What is needed: From the first line to the last, restate the material word for word, omitting pictures.

Record extracts:
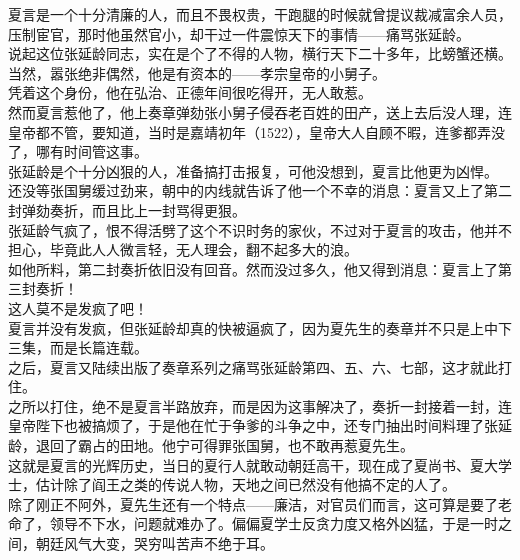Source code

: \begin{multicols}{\theparacolNo}
夏言是一个十分清廉的人，而且不畏权贵，干跑腿的时候就曾提议裁减富余人员，压制宦官，那时他虽然官小，却干过一件震惊天下的事情——痛骂张延龄。\\

说起这位张延龄同志，实在是个了不得的人物，横行天下二十多年，比螃蟹还横。当然，嚣张绝非偶然，他是有资本的——孝宗皇帝的小舅子。\\

凭着这个身份，他在弘治、正德年间很吃得开，无人敢惹。\\

然而夏言惹他了，他上奏章弹劾张小舅子侵吞老百姓的田产，送上去后没人理，连皇帝都不管，要知道，当时是嘉靖初年（1522），皇帝大人自顾不暇，连爹都弄没了，哪有时间管这事。\\

张延龄是个十分凶狠的人，准备搞打击报复，可他没想到，夏言比他更为凶悍。\\

还没等张国舅缓过劲来，朝中的内线就告诉了他一个不幸的消息：夏言又上了第二封弹劾奏折，而且比上一封骂得更狠。\\

张延龄气疯了，恨不得活劈了这个不识时务的家伙，不过对于夏言的攻击，他并不担心，毕竟此人人微言轻，无人理会，翻不起多大的浪。\\

如他所料，第二封奏折依旧没有回音。然而没过多久，他又得到消息：夏言上了第三封奏折！\\

这人莫不是发疯了吧！\\

夏言并没有发疯，但张延龄却真的快被逼疯了，因为夏先生的奏章并不只是上中下三集，而是长篇连载。\\

之后，夏言又陆续出版了奏章系列之痛骂张延龄第四、五、六、七部，这才就此打住。\\

之所以打住，绝不是夏言半路放弃，而是因为这事解决了，奏折一封接着一封，连皇帝陛下也被搞烦了，于是他在忙于争爹的斗争之中，还专门抽出时间料理了张延龄，退回了霸占的田地。他宁可得罪张国舅，也不敢再惹夏先生。\\

这就是夏言的光辉历史，当日的夏行人就敢动朝廷高干，现在成了夏尚书、夏大学士，估计除了阎王之类的传说人物，天地之间已然没有他搞不定的人了。\\

除了刚正不阿外，夏先生还有一个特点——廉洁，对官员们而言，这可算是要了老命了，领导不下水，问题就难办了。偏偏夏学士反贪力度又格外凶猛，于是一时之间，朝廷风气大变，哭穷叫苦声不绝于耳。\\


\end{multicols}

Answer box:
Source code

: \begin{multicols}{\theparacolNo}
夏言是一个十分清廉的人，而且不畏权贵，干跑腿的时候就曾提议裁减富余人员，压制宦官，那时他虽然官小，却干过一件震惊天下的事情——痛骂张延龄。\\

说起这位张延龄同志，实在是个了不得的人物，横行天下二十多年，比螃蟹还横。当然，嚣张绝非偶然，他是有资本的——孝宗皇帝的小舅子。\\

凭着这个身份，他在弘治、正德年间很吃得开，无人敢惹。\\

然而夏言惹他了，他上奏章弹劾张小舅子侵吞老百姓的田产，送上去后没人理，连皇帝都不管，要知道，当时是嘉靖初年（1522），皇帝大人自顾不暇，连爹都弄没了，哪有时间管这事。\\

张延龄是个十分凶狠的人，准备搞打击报复，可他没想到，夏言比他更为凶悍。\\

还没等张国舅缓过劲来，朝中的内线就告诉了他一个不幸的消息：夏言又上了第二封弹劾奏折，而且比上一封骂得更狠。\\

张延龄气疯了，恨不得活劈了这个不识时务的家伙，不过对于夏言的攻击，他并不担心，毕竟此人人微言轻，无人理会，翻不起多大的浪。\\

如他所料，第二封奏折依旧没有回音。然而没过多久，他又得到消息：夏言上了第三封奏折！\\

这人莫不是发疯了吧！\\

夏言并没有发疯，但张延龄却真的快被逼疯了，因为夏先生的奏章并不只是上中下三集，而是长篇连载。\\

之后，夏言又陆续出版了奏章系列之痛骂张延龄第四、五、六、七部，这才就此打住。\\

之所以打住，绝不是夏言半路放弃，而是因为这事解决了，奏折一封接着一封，连皇帝陛下也被搞烦了，于是他在忙于争爹的斗争之中，还专门抽出时间料理了张延龄，退回了霸占的田地。他宁可得罪张国舅，也不敢再惹夏先生。\\

这就是夏言的光辉历史，当日的夏行人就敢动朝廷高干，现在成了夏尚书、夏大学士，估计除了阎王之类的传说人物，天地之间已然没有他搞不定的人了。\\

除了刚正不阿外，夏先生还有一个特点——廉洁，对官员们而言，这可算是要了老命了，领导不下水，问题就难办了。偏偏夏学士反贪力度又格外凶猛，于是一时之间，朝廷风气大变，哭穷叫苦声不绝于耳。\\


\end{multicols}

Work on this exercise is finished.